___ Provided data
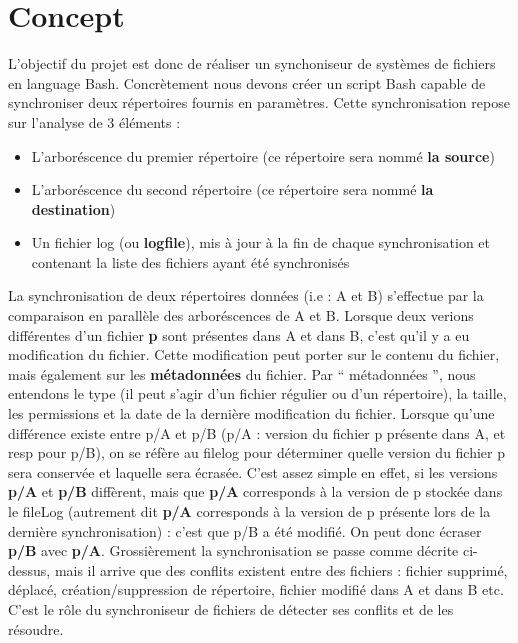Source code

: \documentclass[a4paper,12pt]{report}
\begin{document}
		\section{Concept}
			\begin{onehalfspace}
				L'objectif du projet est donc de réaliser un synchoniseur de systèmes de fichiers en language Bash. Concrètement nous devons créer un script Bash capable de synchroniser deux répertoires fournis en paramètres. Cette synchronisation repose sur l'analyse de 3 éléments :
				\begin{itemize}
					\item L'arboréscence du premier répertoire (ce répertoire sera nommé \textbf{la source})
					\item L'arboréscence du second répertoire (ce répertoire sera nommé \textbf{la destination})
					\item Un fichier log (ou \textbf{logfile}), mis à jour à la fin de chaque synchronisation et contenant la liste des fichiers ayant été synchronisés
				\end{itemize}

				\vspace{0.5cm}

				La synchronisation de deux répertoires données (i.e : A et B) s'effectue par la comparaison en parallèle des arboréscences de A et B. Lorsque deux verions différentes d'un fichier \textbf{p} sont présentes dans A et dans B, c'est qu'il y a eu modification du fichier. Cette modification peut porter sur le contenu du fichier, mais également sur les \textbf{métadonnées} du fichier. Par “ métadonnées ”, nous entendons le type (il peut s'agir d'un fichier régulier ou d'un répertoire), la taille, les permissions et la date de la dernière modification du fichier. Lorsque qu'une différence existe entre p/A et p/B (p/A : version du fichier p présente dans A, et resp pour p/B), on se réfère au filelog pour déterminer quelle version du fichier p sera conservée et laquelle sera écrasée. C'est assez simple en effet, si les versions \textbf{p/A} et \textbf{p/B} diffèrent, mais que \textbf{p/A} corresponds à la version de p stockée dans le fileLog (autrement dit \textbf{p/A} corresponds à la version de p présente lors de la dernière synchronisation) : c'est que p/B a été modifié. On peut donc écraser \textbf{p/B} avec \textbf{p/A}.
				Grossièrement la synchronisation se passe comme décrite ci-dessus, mais il arrive que des conflits existent entre des fichiers : fichier supprimé, déplacé, création/suppression de répertoire, fichier modifié dans A et dans B etc. C'est le rôle du synchroniseur de fichiers de détecter ses conflits et de les résoudre.
			\end{onehalfspace}
\end{document}
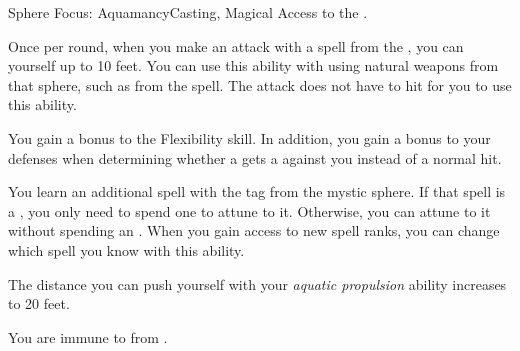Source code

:     \begin{feat}{Sphere Focus: Aquamancy}{Casting, Magical}
        \featpre Access to the  .

         Once per round, when you make an attack with a spell from the  , you can  yourself up to 10 feet.
        You can use this ability with  using natural weapons from that sphere, such as from the  spell.
        The attack does not have to hit for you to use this ability.

         You gain a  bonus to the Flexibility skill.
        In addition, you gain a  bonus to your defenses when determining whether a  gets a  against you instead of a normal hit.

         You learn an additional spell with the  tag from the  mystic sphere.
        If that spell is a , you only need to spend one  to attune to it.
        Otherwise, you can attune to it without spending an .
        When you gain access to new spell ranks, you can change which spell you know with this ability.

         The distance you can push yourself with your \textit{aquatic propulsion} ability increases to 20 feet.

         You are immune to  from .
    \end{feat}

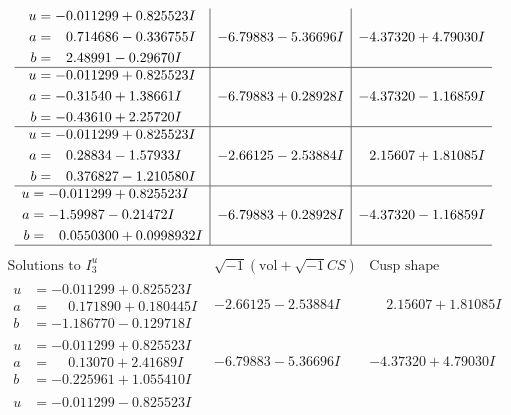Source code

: \documentclass[1p]{elsarticle_modified}
\theoremstyle{definition}
\newcommand{\I}{\sqrt{-1}}
\begin{document}
$$\begin{array}{c|c|c}
\begin{aligned}
u &= -0.011299 + 0.825523 I \\
a &= \phantom{-}0.714686 - 0.336755 I \\
b &= \phantom{-}2.48991 - 0.29670 I\end{aligned}
 & -6.79883 - 5.36696 I & -4.37320 + 4.79030 I \\ \hline\begin{aligned}
u &= -0.011299 + 0.825523 I \\
a &= -0.31540 + 1.38661 I \\
b &= -0.43610 + 2.25720 I\end{aligned}
 & -6.79883 + 0.28928 I & -4.37320 - 1.16859 I \\ \hline\begin{aligned}
u &= -0.011299 + 0.825523 I \\
a &= \phantom{-}0.28834 - 1.57933 I \\
b &= \phantom{-}0.376827 - 1.210580 I\end{aligned}
 & -2.66125 - 2.53884 I & \phantom{-}2.15607 + 1.81085 I \\ \hline\begin{aligned}
u &= -0.011299 + 0.825523 I \\
a &= -1.59987 - 0.21472 I \\
b &= \phantom{-}0.0550300 + 0.0998932 I\end{aligned}
 & -6.79883 + 0.28928 I & -4.37320 - 1.16859 I\\
 \hline 
 \end{array}$$\newpage$$\begin{array}{c|c|c}  
\text{Solutions to }I^u_{3}& \I (\text{vol} + \sqrt{-1}CS) & \text{Cusp shape}\\
 \hline 
\begin{aligned}
u &= -0.011299 + 0.825523 I \\
a &= \phantom{-}0.171890 + 0.180445 I \\
b &= -1.186770 - 0.129718 I\end{aligned}
 & -2.66125 - 2.53884 I & \phantom{-}2.15607 + 1.81085 I \\ \hline\begin{aligned}
u &= -0.011299 + 0.825523 I \\
a &= \phantom{-}0.13070 + 2.41689 I \\
b &= -0.225961 + 1.055410 I\end{aligned}
 & -6.79883 - 5.36696 I & -4.37320 + 4.79030 I \\ \hline\begin{aligned}
u &= -0.011299 - 0.825523 I \\

\end{aligned}
\end{array}$$
\end{document}
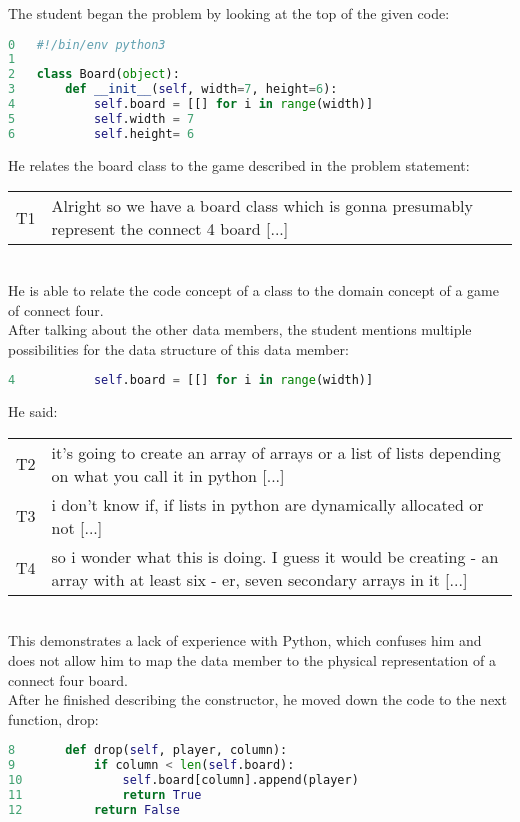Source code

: The student began the problem by looking at the top of the given code:
\begin{lstlisting}[language=python]
0 	#!/bin/env python3
1
2 	class Board(object):
3 		def __init__(self, width=7, height=6):
4 			self.board = [[] for i in range(width)]
5 			self.width = 7
6 			self.height= 6
\end{lstlisting}

He relates the board class to the game described in the problem statement: \\
\begin{tabular}{lp{13cm}}
T1& Alright so we have a board class which is gonna presumably represent the connect 4 board [...]\\
\end{tabular} \\
He is able to relate the code concept of a class to the domain concept of a game of connect four. \\

After talking about the other data members, the student mentions multiple possibilities for the data structure of this data member:
\begin{lstlisting}[language=python]
4 			self.board = [[] for i in range(width)]
\end{lstlisting}

He said: \\
\begin{tabular}{lp{13cm}}
T2& it's going to create an array of arrays or a list of lists depending on what you call it in python [...] \\
T3& i don't know if, if lists in python are dynamically allocated or not [...] \\
T4& so i wonder what this is doing. I guess it would be creating - an array with at least six - er, seven secondary arrays in it [...]\\
\end{tabular}\\
This demonstrates a lack of experience with Python, which confuses him and does not allow him to map the data member to the physical representation of a connect four board. \\


After he finished describing the constructor, he moved down the code to the next function, drop:
\begin{lstlisting}[language=python]
8 		def drop(self, player, column):
9 			if column < len(self.board):
10				self.board[column].append(player)
11				return True
12			return False
\end{lstlisting}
______
▶ The task: Reproduce each line of the records exactly, and omit every picture.

▶ Expected output:
Source code

: \documentclass[a4paper,12pt]{report}
\begin{document}
		\section{Concept}
			\begin{onehalfspace}
				L'objectif du projet est donc de réaliser un synchoniseur de systèmes de fichiers en language Bash. Concrètement nous devons créer un script Bash capable de synchroniser deux répertoires fournis en paramètres. Cette synchronisation repose sur l'analyse de 3 éléments :
				\begin{itemize}
					\item L'arboréscence du premier répertoire (ce répertoire sera nommé \textbf{la source})
					\item L'arboréscence du second répertoire (ce répertoire sera nommé \textbf{la destination})
					\item Un fichier log (ou \textbf{logfile}), mis à jour à la fin de chaque synchronisation et contenant la liste des fichiers ayant été synchronisés
				\end{itemize}

				\vspace{0.5cm}

				La synchronisation de deux répertoires données (i.e : A et B) s'effectue par la comparaison en parallèle des arboréscences de A et B. Lorsque deux verions différentes d'un fichier \textbf{p} sont présentes dans A et dans B, c'est qu'il y a eu modification du fichier. Cette modification peut porter sur le contenu du fichier, mais également sur les \textbf{métadonnées} du fichier. Par “ métadonnées ”, nous entendons le type (il peut s'agir d'un fichier régulier ou d'un répertoire), la taille, les permissions et la date de la dernière modification du fichier. Lorsque qu'une différence existe entre p/A et p/B (p/A : version du fichier p présente dans A, et resp pour p/B), on se réfère au filelog pour déterminer quelle version du fichier p sera conservée et laquelle sera écrasée. C'est assez simple en effet, si les versions \textbf{p/A} et \textbf{p/B} diffèrent, mais que \textbf{p/A} corresponds à la version de p stockée dans le fileLog (autrement dit \textbf{p/A} corresponds à la version de p présente lors de la dernière synchronisation) : c'est que p/B a été modifié. On peut donc écraser \textbf{p/B} avec \textbf{p/A}.
				Grossièrement la synchronisation se passe comme décrite ci-dessus, mais il arrive que des conflits existent entre des fichiers : fichier supprimé, déplacé, création/suppression de répertoire, fichier modifié dans A et dans B etc. C'est le rôle du synchroniseur de fichiers de détecter ses conflits et de les résoudre.
			\end{onehalfspace}
\end{document}
Source code

:     \begin{feat}{Sphere Focus: Aquamancy}{Casting, Magical}
        \featpre Access to the  .

         Once per round, when you make an attack with a spell from the  , you can  yourself up to 10 feet.
        You can use this ability with  using natural weapons from that sphere, such as from the  spell.
        The attack does not have to hit for you to use this ability.

         You gain a  bonus to the Flexibility skill.
        In addition, you gain a  bonus to your defenses when determining whether a  gets a  against you instead of a normal hit.

         You learn an additional spell with the  tag from the  mystic sphere.
        If that spell is a , you only need to spend one  to attune to it.
        Otherwise, you can attune to it without spending an .
        When you gain access to new spell ranks, you can change which spell you know with this ability.

         The distance you can push yourself with your \textit{aquatic propulsion} ability increases to 20 feet.

         You are immune to  from .
    \end{feat}

Source code

: \documentclass[1p]{elsarticle_modified}
\theoremstyle{definition}
\newcommand{\I}{\sqrt{-1}}
\begin{document}
$$\begin{array}{c|c|c}
\begin{aligned}
u &= -0.011299 + 0.825523 I \\
a &= \phantom{-}0.714686 - 0.336755 I \\
b &= \phantom{-}2.48991 - 0.29670 I\end{aligned}
 & -6.79883 - 5.36696 I & -4.37320 + 4.79030 I \\ \hline\begin{aligned}
u &= -0.011299 + 0.825523 I \\
a &= -0.31540 + 1.38661 I \\
b &= -0.43610 + 2.25720 I\end{aligned}
 & -6.79883 + 0.28928 I & -4.37320 - 1.16859 I \\ \hline\begin{aligned}
u &= -0.011299 + 0.825523 I \\
a &= \phantom{-}0.28834 - 1.57933 I \\
b &= \phantom{-}0.376827 - 1.210580 I\end{aligned}
 & -2.66125 - 2.53884 I & \phantom{-}2.15607 + 1.81085 I \\ \hline\begin{aligned}
u &= -0.011299 + 0.825523 I \\
a &= -1.59987 - 0.21472 I \\
b &= \phantom{-}0.0550300 + 0.0998932 I\end{aligned}
 & -6.79883 + 0.28928 I & -4.37320 - 1.16859 I\\
 \hline 
 \end{array}$$\newpage$$\begin{array}{c|c|c}  
\text{Solutions to }I^u_{3}& \I (\text{vol} + \sqrt{-1}CS) & \text{Cusp shape}\\
 \hline 
\begin{aligned}
u &= -0.011299 + 0.825523 I \\
a &= \phantom{-}0.171890 + 0.180445 I \\
b &= -1.186770 - 0.129718 I\end{aligned}
 & -2.66125 - 2.53884 I & \phantom{-}2.15607 + 1.81085 I \\ \hline\begin{aligned}
u &= -0.011299 + 0.825523 I \\
a &= \phantom{-}0.13070 + 2.41689 I \\
b &= -0.225961 + 1.055410 I\end{aligned}
 & -6.79883 - 5.36696 I & -4.37320 + 4.79030 I \\ \hline\begin{aligned}
u &= -0.011299 - 0.825523 I \\

\end{aligned}
\end{array}$$
\end{document}
Source code

: The student began the problem by looking at the top of the given code:
\begin{lstlisting}[language=python]
0 	#!/bin/env python3
1
2 	class Board(object):
3 		def __init__(self, width=7, height=6):
4 			self.board = [[] for i in range(width)]
5 			self.width = 7
6 			self.height= 6
\end{lstlisting}

He relates the board class to the game described in the problem statement: \\
\begin{tabular}{lp{13cm}}
T1& Alright so we have a board class which is gonna presumably represent the connect 4 board [...]\\
\end{tabular} \\
He is able to relate the code concept of a class to the domain concept of a game of connect four. \\

After talking about the other data members, the student mentions multiple possibilities for the data structure of this data member:
\begin{lstlisting}[language=python]
4 			self.board = [[] for i in range(width)]
\end{lstlisting}

He said: \\
\begin{tabular}{lp{13cm}}
T2& it's going to create an array of arrays or a list of lists depending on what you call it in python [...] \\
T3& i don't know if, if lists in python are dynamically allocated or not [...] \\
T4& so i wonder what this is doing. I guess it would be creating - an array with at least six - er, seven secondary arrays in it [...]\\
\end{tabular}\\
This demonstrates a lack of experience with Python, which confuses him and does not allow him to map the data member to the physical representation of a connect four board. \\


After he finished describing the constructor, he moved down the code to the next function, drop:
\begin{lstlisting}[language=python]
8 		def drop(self, player, column):
9 			if column < len(self.board):
10				self.board[column].append(player)
11				return True
12			return False
\end{lstlisting}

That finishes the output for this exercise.